A survey to explore factors that delay patients from accessing antiretroviral treatment at an East London hospital complex clinic
Thesis (MFamMed)--Stellenbosch University, 2012.
Introduction This cross-sectional study assessed factors affecting access to antiretroviral therapy (ART) among HIV patients. The aim of this study was to explore factors that delay patients from accessing antiretroviral treatment at an East London Hospital Complex clinic and to determine the pathway that people from communities in the surrounding area take in order to access antiretroviral treatment at the referral hospital ART clinic Methods The study design was a descriptive cross-sectional survey using both open and closed questions to generate qualitative and quantitative data. The survey used a questionnaire administered via a face to face interview. 200 Adult patients (>18years old) from the local population with a CD4 count of ≤100/mm3 referred to the ART clinic at East London Hospital Complex for the first time during May to October 2011 were interviewed. Results With the health system, some issues were structural (staffing, availability of CD4 counts) and most were process related and reflected a poor patient experience and lack of trust in the quality of care.
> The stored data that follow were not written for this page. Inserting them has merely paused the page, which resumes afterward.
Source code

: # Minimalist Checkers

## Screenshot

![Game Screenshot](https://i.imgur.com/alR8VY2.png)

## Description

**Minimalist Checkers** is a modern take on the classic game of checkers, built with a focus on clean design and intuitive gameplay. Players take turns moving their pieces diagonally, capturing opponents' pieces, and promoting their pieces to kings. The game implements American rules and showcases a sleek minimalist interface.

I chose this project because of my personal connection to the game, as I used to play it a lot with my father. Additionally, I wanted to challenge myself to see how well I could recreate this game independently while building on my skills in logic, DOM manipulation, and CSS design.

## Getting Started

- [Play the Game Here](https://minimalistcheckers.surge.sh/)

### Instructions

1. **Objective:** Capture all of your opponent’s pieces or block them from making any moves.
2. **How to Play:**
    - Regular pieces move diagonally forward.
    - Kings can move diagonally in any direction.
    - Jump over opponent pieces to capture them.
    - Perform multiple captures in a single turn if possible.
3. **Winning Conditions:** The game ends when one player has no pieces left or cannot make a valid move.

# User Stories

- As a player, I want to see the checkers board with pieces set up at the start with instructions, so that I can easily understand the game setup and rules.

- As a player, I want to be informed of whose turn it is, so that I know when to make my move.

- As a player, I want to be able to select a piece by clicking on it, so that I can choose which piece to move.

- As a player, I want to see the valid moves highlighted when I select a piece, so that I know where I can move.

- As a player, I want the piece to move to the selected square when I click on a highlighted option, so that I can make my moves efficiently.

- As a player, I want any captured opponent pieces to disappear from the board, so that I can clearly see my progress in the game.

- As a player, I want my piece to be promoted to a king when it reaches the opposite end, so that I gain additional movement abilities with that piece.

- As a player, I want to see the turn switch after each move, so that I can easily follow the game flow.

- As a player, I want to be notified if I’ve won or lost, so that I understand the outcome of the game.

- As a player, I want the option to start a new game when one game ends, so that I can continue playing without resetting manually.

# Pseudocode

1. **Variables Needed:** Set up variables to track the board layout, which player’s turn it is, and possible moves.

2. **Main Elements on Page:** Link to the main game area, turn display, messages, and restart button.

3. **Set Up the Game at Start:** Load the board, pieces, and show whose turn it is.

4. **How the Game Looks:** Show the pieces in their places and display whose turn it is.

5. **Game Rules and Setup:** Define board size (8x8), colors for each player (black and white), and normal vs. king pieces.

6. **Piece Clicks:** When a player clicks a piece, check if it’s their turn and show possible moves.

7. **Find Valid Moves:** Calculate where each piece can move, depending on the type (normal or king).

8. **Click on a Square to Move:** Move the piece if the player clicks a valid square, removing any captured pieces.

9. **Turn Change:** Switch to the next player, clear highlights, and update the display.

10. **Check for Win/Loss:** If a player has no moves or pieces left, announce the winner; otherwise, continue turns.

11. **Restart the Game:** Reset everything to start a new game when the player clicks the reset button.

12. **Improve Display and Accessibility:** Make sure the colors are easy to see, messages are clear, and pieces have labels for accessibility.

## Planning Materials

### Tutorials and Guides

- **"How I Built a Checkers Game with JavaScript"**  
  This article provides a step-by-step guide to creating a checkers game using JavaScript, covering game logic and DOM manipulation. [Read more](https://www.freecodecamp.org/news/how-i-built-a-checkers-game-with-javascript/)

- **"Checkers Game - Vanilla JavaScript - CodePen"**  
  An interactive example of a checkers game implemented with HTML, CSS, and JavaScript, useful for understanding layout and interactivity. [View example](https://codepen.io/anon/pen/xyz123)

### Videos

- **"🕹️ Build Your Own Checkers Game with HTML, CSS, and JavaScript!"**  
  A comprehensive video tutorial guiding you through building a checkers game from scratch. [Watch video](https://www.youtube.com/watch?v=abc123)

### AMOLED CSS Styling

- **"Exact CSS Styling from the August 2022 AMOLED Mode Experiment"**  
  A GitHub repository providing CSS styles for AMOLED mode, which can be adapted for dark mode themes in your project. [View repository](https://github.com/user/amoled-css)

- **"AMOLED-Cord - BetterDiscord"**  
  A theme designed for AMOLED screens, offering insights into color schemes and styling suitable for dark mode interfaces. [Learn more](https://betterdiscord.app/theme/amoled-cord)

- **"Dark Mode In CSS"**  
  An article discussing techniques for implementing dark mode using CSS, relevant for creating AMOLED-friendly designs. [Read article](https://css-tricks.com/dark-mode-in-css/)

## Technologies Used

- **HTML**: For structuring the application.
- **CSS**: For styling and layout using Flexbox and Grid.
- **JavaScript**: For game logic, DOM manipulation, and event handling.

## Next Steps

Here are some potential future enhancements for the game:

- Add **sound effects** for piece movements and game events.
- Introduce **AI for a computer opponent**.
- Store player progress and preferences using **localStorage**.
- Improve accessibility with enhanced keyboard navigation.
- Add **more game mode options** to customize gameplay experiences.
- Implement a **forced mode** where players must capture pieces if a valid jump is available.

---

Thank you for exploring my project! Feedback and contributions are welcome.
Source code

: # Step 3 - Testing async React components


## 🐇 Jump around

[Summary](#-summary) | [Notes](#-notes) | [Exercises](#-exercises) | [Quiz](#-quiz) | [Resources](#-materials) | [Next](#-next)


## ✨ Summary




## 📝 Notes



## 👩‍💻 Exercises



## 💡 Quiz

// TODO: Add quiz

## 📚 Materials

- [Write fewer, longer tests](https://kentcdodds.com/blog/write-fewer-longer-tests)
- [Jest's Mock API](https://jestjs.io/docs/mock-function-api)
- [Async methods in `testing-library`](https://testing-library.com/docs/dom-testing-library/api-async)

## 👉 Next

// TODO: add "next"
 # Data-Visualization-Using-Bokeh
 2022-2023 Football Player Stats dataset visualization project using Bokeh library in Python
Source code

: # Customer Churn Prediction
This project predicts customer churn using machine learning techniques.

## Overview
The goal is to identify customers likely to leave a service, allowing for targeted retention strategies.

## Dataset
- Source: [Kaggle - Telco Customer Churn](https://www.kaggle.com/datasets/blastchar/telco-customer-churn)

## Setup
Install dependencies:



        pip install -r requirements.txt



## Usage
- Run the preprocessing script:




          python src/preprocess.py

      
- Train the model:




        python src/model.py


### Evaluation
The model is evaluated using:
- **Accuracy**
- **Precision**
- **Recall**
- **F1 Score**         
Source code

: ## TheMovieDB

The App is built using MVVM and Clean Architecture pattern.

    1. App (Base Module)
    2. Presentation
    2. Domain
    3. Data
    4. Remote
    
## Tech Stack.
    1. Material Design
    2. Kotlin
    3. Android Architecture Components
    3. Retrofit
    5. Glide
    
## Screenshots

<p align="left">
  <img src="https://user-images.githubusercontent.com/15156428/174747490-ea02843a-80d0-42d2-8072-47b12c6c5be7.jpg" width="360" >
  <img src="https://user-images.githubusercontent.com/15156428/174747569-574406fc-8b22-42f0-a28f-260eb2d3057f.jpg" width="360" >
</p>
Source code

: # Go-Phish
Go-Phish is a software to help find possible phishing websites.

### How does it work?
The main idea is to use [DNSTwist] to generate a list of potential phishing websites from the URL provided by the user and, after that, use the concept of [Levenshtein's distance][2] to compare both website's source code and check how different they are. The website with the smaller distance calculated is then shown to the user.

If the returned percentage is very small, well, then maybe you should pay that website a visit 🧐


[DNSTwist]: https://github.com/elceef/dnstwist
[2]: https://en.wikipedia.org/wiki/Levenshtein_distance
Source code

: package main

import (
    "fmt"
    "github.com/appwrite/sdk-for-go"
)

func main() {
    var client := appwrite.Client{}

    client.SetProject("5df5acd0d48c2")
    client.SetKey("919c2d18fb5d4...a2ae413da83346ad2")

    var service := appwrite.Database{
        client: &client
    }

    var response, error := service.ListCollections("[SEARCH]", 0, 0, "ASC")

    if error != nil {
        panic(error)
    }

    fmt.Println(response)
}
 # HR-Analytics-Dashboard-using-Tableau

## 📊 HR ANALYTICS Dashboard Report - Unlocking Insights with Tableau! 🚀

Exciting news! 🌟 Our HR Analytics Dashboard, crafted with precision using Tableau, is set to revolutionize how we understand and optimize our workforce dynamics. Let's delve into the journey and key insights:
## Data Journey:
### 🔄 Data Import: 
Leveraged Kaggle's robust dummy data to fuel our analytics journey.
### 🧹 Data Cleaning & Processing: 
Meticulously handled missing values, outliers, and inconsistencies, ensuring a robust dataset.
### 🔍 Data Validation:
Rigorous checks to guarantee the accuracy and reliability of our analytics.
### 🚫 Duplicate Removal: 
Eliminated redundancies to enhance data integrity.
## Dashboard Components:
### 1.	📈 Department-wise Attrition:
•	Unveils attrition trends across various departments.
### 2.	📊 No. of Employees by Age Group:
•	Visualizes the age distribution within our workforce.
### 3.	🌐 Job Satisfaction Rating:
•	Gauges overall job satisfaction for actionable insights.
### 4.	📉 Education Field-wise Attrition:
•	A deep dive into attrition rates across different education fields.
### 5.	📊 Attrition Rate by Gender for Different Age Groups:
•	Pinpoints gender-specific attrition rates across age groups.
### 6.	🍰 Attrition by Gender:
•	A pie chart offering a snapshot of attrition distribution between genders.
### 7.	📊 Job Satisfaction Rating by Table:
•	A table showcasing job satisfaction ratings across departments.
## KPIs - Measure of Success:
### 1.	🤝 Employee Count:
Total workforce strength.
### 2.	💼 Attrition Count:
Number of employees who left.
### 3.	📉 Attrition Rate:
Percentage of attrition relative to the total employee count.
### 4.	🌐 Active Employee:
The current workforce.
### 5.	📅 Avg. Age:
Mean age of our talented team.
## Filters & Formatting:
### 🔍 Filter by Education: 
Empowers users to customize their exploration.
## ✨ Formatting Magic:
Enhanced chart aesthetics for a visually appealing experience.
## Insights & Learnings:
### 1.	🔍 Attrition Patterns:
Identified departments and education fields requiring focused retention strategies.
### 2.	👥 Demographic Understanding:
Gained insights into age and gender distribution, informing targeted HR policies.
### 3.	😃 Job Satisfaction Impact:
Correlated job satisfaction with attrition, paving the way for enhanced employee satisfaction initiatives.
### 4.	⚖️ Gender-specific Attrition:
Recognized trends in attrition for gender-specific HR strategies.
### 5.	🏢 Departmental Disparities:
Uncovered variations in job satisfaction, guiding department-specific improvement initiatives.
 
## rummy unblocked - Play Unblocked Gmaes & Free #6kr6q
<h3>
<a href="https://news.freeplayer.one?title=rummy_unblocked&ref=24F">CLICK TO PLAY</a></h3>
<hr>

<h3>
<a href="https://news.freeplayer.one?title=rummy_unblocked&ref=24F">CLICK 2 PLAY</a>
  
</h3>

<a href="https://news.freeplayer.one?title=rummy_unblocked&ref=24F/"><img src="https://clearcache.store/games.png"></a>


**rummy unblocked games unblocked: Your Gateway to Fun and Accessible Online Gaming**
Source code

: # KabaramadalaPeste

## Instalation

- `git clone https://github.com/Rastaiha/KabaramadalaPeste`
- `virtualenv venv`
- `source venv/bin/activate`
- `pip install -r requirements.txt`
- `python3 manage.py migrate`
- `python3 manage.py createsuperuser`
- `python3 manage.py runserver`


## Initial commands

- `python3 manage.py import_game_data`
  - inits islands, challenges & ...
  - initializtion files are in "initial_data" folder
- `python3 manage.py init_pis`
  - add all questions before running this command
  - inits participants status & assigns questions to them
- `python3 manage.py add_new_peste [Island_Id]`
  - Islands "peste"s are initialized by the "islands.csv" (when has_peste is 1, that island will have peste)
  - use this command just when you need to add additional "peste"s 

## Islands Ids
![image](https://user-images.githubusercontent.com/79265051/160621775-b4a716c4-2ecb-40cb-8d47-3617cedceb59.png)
Contextual related issues were mainly geographic accessibility (cost and lack of transport, distance to health care facility), stigma and discrimination about HIV. Patients related factors included misperceptions and false beliefs about HIV, low level of education, socioeconomic factors, lack of family and social support such as unavailability of treatment supporter and status of patient’s general health discouraged people from seeking ART. Coping strategies such as denial of results and reluctant to disclose results to other people came out as a distrust of patients in community. Conclusions This study gives evidence that people living with HIV experience health system, patient and contextual related barriers to access HIV treatment. The majority accessed care via their local primary care clinic and traditional or alternative practitioners did not appear to play a major role. The distance from and cost of transport to the referral hospital ART service was a major issue compounded by the difficulty of travelling when acutely sick. The expectation of long waiting times and sometimes negative staff attitudes reduced motivation. A number of other factors related to the patient, the health service and the community context were also identified. Many of these factors that reduce access to ART are amenable to change.